The first thing both functions do when reading a card is to invoke _readln. This function will read a whole line of the input file and put it in the cardb array. Then the function uses this buffer to process the current card (recall card means line in this context).

tools/flang1/flang1exe/scan.c

212
213
214
 static char cardb[CARDB_SIZE]; /* buffer containing last card read
                                 * in. text terminated by newline
                                 * character. */

A card of CT_INITIAL means the first card related to a statement. CT_EOF is used to notify that we have reached the end of the file. The scanner checks if a line is of the form # number "filename", if so it return CT_LINE. If a line only contains blanks is handled as a comment of type CT_COMMENT.

In fixed form, then it checks if the first column has a character % or $, if so this card is a CT_DIRECTIVE. If the first characters are C$OMP, *$OMP or !$OMP then this is an OpenMP directive in which case the card will be of kind CT_SMP. Similarly for Cuda Fortran C$CUF, *$CUF or !$CUF but the card type is CT_KERNEL. If the line started with C, * or ! but did not match any directive or supported pragma, again the whole card will be a CT_COMMENT. If the whole line is just the characters END then it will be CT_END. This is sort of a special case because the Fortran standard explicitly says that a END statement cannot be continuated.

In free form similar checks happen but without checking columns and taking into account the different form of continuations. A line that starts with a non-blank & will be a CT_CONTINUATION. Similar checks like the ones done for fixed form are done for the cases of CT_SMP, CT_KERNEL, etc.

Constructing the token

As we explained above _get_token invokes p_get_stmt to read a statement which in turn will read a card. At this point stmtb contains the full statement. Global variable currc points to the next character to be read in the statement. If it is NULL, as explained above, we have to read the statement.

tools/flang1/flang1exe/scan.c

 static int
 _get_token(INT *tknv)
 {
   static int lparen;
   tknval = 0;
 
 retry:
   if (currc == NULL) {
     scnerrfg = FALSE;
     put_astfil(FR_STMT, NULL, FALSE);
     stmtb = stmtbefore;
     if (!scn.multiple_stmts) {
       (*p_get_stmt)();
  }
  /* ... */

Crunch

Now currc points to the first character in the statement and we can start reading it. Before we proceed, though, we may have to crunch the statement.
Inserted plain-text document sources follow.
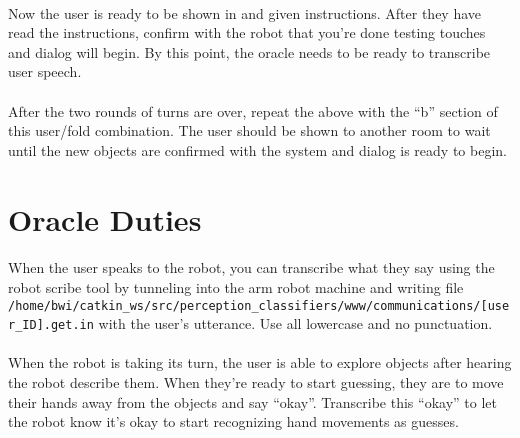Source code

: \documentclass{article}
\begin{document}
\paragraph{} Now the user is ready to be shown in and given instructions. After they have read the instructions, confirm with the robot that you're done testing touches and dialog will begin. By this point, the oracle needs to be ready to transcribe user speech.

\paragraph{} After the two rounds of turns are over, repeat the above with the ``b'' section of this user/fold combination. The user should be shown to another room to wait until the new objects are confirmed with the system and dialog is ready to begin.

\section{Oracle Duties}

\paragraph{} When the user speaks to the robot, you can transcribe what they say using the robot scribe tool by tunneling into the arm robot machine and writing file \texttt{/home/bwi/catkin\_ws/src/perception\_classifiers/www/communications/[user\_ID].get.in} with the user's utterance. Use all lowercase and no punctuation.

\paragraph{} When the robot is taking its turn, the user is able to explore objects after hearing the robot describe them. When they're ready to start guessing, they are to move their hands away from the objects and say ``okay''. Transcribe this ``okay'' to let the robot know it's okay to start recognizing hand movements as guesses.
\end{document}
tools/flang1/flang1exe/scan.c

     /* ... */
     if (no_crunch) {
       no_crunch = FALSE;
       currc = stmtb;
       sig_blanks = FALSE;
     } else {
       crunch();
       stmtb = stmtbafter;
       /* ... */

All statements, except pragma lines starting with $PRAGMA, are crunched. The variable no_crunch, set during p_get_stmt will state that. In practice it is always false so we will crunch almost every statement. Crunch normalizes the input statement so it is easier to handle by the scanner.
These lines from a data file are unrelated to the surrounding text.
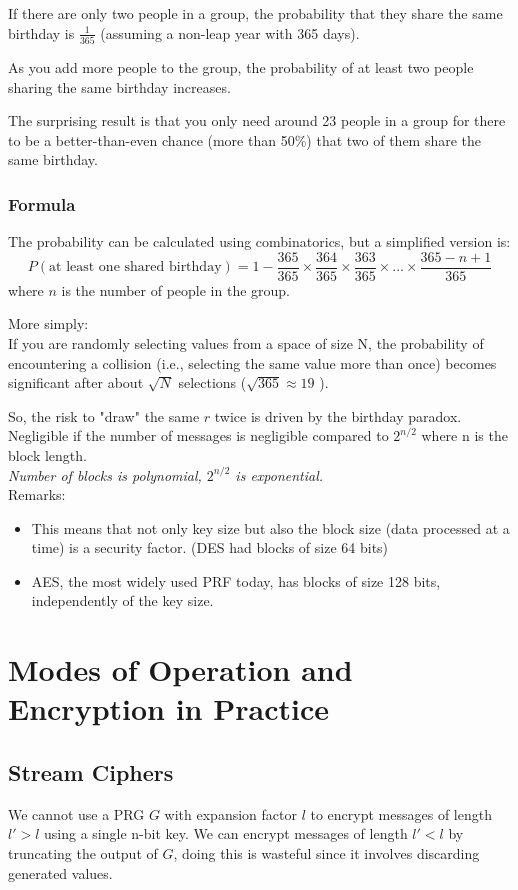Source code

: \documentclass[12pt]{article}
\begin{document}
If there are only two people in a group, the probability that they share the same birthday is $\frac{1}{365}$ (assuming a non-leap year with 365 days).

As you add more people to the group, the probability of at least two people sharing the same birthday increases.

The surprising result is that you only need around 23 people in a group for there to be a better-than-even chance (more than 50\%) that two of them share the same birthday.

\subsubsection*{Formula}

The probability can be calculated using combinatorics, but a simplified version is:
\[
P(\text{{at least one shared birthday}}) = 1 - \frac{365}{365} \times \frac{364}{365} \times \frac{363}{365} \times \ldots \times \frac{365 - n + 1}{365}
\]
where \( n \) is the number of people in the group.

More simply:\\
 If you are randomly selecting values from a space of size N, the probability of encountering a collision (i.e., selecting the same value more than once) becomes significant after about $\sqrt{N}$ selections ($\sqrt{365} \approx 19$ ).
 
 So, the risk to "draw" the same $r$ twice is driven by the birthday paradox. Negligible if the number of messages is negligible compared to $2^{n/2}$ where n is the block length.\\
 \emph{Number of blocks is polynomial, $2^{n/2}$ is exponential.}\\
 Remarks:
 \begin{itemize}
\item This means that not only key size but also the block size (data processed at a time) is a security factor. (DES had blocks of size 64 bits)
\item AES, the most widely used PRF today, has blocks of size 128 bits, independently of the key size.
\end{itemize}
\newpage
 
\section{Modes of Operation and Encryption in Practice}
\subsection{Stream Ciphers}
We cannot use a PRG $G$ with expansion factor $l$ to encrypt messages of length $l' > l$ using a single n-bit key. We can encrypt messages of length $l' < l $ by truncating the output of $G$, doing this is wasteful since it involves discarding generated values.
\end{document}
In free form the label of the statement, if any, is processed.
Blanks and tabs are removed. In fixed form this means removing all blanks (except those in character context) and in free form remove all unnecessary ones. In free form redundant sequences of blanks are removed (e.g. two consecutive blanks).
Upper case letters are passed to lowercase. This is because in Fortran technically the basic character set does not include lowercase letters so there is no case-sensitivity by default in identifiers (if wanted it must be provided by the vendor).
Character strings (like "ABC") are added to the symbol table. Registering a string in the symbol table assigns it an integer identifier (unless it was already registered, in which case the same identifier is used). The whole character string is replaced by the byte 31 followed by the 4 bytes of the integer on the symbol table encoded in big endian (first byte found is the most significant byte).
Similarly for integer constants that are not decimals (like B'0101', O'644' or X'FFF' ) the initial character, B, O or X, is replaced by the bytes 22, 28 and 29 respectively though the rest of the constant is left as is.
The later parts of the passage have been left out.